Colleagues,
Five months ago, in my very first Eurogroup intervention, I put it to you that the new Greek government faced a dual task:
We had to earn a precious currency without depleting an important capital good.
The precious currency we had to earn was a sense of trust, here, amongst our European partners and within the institutions. To mint that precious currency would necessitate a meaningful reform package and a credible fiscal consolidation plan.
As for the important capital we could not afford to deplete, that was the trust of the Greek people who would have to swing behind any agreed reform program that will end the Greek crisis. The prerequisite for that capital not to be depleted was, and remains, one: tangible hope that the agreement we bring back with us to Athens:
- is the last to be hammered out under conditions of crisis;
- comprises a reform package which ends the 6-year-long uninterrupted recession;
- does not hit the poor savagely like the previous reforms did;
- renders our debt sustainable thus creating genuine prospects of Greece’s return to the money markets, ending our undignified reliance on our partners to repay the loans we have received from them.
Five months have gone by, the end of the road is nigh, but this finely balancing act has failed to materialise. Yes, at the Brussels Group we have come close. How close? On the fiscal side the positions are truly close, especially for 2015. For 2016 the remaining gap amounts to 0.5% of GDP. We have proposed parametric measures of 2% versus the 2.5% that the institutions insist upon. This 0.5% gap we propose to bridge over by administrative measures. It would be, I submit to you, a major error to allow such a minuscule difference to cause massive damage to the Eurozone’s integrity. Convergence had also been achieved on a wide range of issues.
Nevertheless, I will not deny that our proposals have not instilled in you the trust that you need. And, at the same time, the institutions’ proposals that Mr Juncker conveyed to PM Tsipras cannot engender the hope that our citizens need. Thus, we have come close to an impasse.
At this, the 11th hour, stage of the negotiations, before uncontrollable events take over, we have a moral duty, let alone a political and an economic one, to overcome this impasse. This is no time for recriminations and accusations. European citizens will hold collectively responsible all those of us who failed to strike a viable solution.

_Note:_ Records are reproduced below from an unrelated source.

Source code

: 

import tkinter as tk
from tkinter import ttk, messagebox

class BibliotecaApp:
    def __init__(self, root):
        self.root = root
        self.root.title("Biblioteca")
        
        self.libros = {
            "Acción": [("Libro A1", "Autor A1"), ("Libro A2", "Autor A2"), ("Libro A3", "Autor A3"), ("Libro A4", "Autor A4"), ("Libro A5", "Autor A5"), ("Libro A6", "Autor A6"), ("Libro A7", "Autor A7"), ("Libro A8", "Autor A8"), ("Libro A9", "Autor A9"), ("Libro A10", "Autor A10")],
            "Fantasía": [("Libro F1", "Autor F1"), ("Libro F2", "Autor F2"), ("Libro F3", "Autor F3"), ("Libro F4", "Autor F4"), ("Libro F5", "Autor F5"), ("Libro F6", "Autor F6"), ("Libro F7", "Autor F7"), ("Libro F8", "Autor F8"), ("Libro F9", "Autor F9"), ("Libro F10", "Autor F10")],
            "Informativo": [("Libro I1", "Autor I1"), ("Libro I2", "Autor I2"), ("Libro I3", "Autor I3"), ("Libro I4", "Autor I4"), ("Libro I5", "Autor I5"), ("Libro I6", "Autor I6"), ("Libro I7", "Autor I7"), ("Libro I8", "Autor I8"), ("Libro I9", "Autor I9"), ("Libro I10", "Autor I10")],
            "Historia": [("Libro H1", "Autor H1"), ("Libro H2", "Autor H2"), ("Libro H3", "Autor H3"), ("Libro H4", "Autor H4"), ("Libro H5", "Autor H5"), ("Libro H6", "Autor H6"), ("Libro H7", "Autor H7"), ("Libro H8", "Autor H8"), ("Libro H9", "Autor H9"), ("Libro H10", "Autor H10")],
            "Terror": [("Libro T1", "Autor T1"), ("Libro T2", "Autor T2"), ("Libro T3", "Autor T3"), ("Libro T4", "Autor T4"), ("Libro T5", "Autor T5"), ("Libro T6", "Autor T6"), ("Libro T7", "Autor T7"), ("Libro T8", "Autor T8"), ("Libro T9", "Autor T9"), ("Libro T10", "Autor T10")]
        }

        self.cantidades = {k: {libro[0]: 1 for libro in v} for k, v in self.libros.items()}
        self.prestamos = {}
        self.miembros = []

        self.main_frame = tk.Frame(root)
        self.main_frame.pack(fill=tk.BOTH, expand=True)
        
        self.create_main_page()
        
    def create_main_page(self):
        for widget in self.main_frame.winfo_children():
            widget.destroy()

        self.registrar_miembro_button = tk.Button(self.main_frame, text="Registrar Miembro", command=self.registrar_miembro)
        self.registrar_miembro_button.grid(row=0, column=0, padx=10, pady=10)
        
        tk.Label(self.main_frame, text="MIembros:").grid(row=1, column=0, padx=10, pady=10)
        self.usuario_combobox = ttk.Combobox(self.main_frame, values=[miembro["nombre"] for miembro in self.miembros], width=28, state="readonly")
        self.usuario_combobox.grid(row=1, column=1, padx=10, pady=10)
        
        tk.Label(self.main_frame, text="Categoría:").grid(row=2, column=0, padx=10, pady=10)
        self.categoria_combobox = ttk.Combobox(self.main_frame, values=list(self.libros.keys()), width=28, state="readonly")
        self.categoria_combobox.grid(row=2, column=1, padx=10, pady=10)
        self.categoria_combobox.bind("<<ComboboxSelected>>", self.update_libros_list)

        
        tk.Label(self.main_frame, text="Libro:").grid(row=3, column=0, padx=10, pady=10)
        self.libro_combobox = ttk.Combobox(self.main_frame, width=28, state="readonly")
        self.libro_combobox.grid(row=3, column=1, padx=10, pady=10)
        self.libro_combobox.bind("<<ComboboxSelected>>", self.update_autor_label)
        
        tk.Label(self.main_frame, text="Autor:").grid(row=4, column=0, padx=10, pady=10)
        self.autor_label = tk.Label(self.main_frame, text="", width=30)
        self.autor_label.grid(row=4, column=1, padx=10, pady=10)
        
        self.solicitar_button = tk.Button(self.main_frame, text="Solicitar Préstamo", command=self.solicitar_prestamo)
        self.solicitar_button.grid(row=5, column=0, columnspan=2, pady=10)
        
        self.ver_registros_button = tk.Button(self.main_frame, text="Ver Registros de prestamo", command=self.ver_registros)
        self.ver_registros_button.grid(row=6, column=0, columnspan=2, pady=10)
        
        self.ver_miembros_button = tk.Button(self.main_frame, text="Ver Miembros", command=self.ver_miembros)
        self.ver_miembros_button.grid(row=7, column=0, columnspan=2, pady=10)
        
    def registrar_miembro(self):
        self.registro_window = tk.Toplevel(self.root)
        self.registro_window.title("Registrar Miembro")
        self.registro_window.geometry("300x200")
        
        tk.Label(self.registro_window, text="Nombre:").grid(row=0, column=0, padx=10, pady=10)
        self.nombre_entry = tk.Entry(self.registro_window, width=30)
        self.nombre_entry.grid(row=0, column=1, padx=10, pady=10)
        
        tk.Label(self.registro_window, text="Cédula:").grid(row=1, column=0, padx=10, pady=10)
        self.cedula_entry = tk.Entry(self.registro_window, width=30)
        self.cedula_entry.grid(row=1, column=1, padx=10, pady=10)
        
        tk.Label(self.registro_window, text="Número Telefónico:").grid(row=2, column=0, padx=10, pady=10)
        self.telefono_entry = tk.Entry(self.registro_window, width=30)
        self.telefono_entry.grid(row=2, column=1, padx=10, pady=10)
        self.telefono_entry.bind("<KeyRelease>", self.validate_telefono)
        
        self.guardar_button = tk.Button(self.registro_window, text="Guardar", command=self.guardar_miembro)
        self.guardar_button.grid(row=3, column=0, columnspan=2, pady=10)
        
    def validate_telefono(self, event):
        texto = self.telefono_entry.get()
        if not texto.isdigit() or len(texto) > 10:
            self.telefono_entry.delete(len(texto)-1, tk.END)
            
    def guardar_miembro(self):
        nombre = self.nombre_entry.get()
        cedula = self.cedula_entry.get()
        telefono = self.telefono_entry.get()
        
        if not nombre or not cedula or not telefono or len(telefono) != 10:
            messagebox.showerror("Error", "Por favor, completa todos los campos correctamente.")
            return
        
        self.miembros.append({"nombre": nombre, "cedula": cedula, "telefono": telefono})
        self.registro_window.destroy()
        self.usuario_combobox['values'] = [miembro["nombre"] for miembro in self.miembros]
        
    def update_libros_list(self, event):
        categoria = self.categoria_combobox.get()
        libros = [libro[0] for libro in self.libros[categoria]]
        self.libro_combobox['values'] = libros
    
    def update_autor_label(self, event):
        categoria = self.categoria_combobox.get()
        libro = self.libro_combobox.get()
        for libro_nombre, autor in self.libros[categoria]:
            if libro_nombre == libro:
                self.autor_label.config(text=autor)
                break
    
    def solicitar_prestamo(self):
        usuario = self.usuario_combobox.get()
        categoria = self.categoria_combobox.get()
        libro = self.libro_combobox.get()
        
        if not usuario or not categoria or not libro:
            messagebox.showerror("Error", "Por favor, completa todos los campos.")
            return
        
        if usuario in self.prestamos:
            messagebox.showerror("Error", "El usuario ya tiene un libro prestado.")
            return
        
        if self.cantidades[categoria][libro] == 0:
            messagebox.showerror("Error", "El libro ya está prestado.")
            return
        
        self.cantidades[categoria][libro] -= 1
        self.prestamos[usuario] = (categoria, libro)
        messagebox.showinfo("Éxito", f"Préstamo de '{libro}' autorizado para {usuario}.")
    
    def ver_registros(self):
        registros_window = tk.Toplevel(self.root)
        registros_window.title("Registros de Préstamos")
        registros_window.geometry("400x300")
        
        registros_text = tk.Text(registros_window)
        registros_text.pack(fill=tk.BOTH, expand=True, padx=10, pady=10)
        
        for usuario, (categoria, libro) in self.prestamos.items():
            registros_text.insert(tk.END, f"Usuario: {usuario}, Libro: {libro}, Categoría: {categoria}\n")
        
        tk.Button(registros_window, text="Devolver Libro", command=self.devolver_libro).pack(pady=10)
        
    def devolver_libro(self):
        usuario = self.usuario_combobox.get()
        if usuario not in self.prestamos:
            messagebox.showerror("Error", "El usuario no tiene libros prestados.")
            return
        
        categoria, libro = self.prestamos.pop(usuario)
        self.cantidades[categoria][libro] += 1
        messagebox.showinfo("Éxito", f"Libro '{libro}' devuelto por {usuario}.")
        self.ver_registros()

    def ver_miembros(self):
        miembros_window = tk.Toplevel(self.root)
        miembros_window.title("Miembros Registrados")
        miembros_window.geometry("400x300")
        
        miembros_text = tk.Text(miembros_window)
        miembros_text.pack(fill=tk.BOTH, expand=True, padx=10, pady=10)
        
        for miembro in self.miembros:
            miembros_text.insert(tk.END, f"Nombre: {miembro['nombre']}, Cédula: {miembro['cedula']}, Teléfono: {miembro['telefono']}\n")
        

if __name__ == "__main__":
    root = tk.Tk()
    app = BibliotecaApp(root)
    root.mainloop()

Even if some, misguided by rumours that a Greek exit may not be so terrible or that it may even benefit the rest of the Eurozone, are resigned to such an event, it is an event that will unleash destructive powers no one can tame. Citizens from all over Europe will target not the institutions but their elected finance ministers, their Prime Ministers and Presidents. After all, they elected us to promote Europe’s shared prosperity and to avoid pitfalls that may harm Europe.
Our political mandate is to find an honourable, workable compromise. Is it so difficult to do so? We do not think so. A few days ago Olivier Blanchard, the IMF’s Chief Economist published a piece entitled ‘Greece: A Credible Deal Will Require Difficult Decisions by All Sides.’ He is right, the three operative words being ‘by all sides’. Dr Blanchard added that: “At the core of the negotiations is a simple question. How much of an adjustment has to be made by Greece, how much has to be made by its official creditors?”
That Greece needs to adjust there is no doubt. The question, however, is not how much adjustment Greece needs to make. It is, rather, what kind of adjustment. If by ‘adjustment’ we mean fiscal consolidation, wage and pension cuts, and tax rate increases, it is clear we have done more of that than any other country in peacetime.
- The public sector’s structural, or cyclically adjusted, fiscal deficit turned into a surplus on the back of a ‘world record beating’ 20% adjustment
- Wages fell by 37%
- Pensions were reduced by up to 48%
- State employment diminished by 30%
- Consumer spending was curtailed by 33%
- Even the nation’s chronic current account deficit dropped by 16%.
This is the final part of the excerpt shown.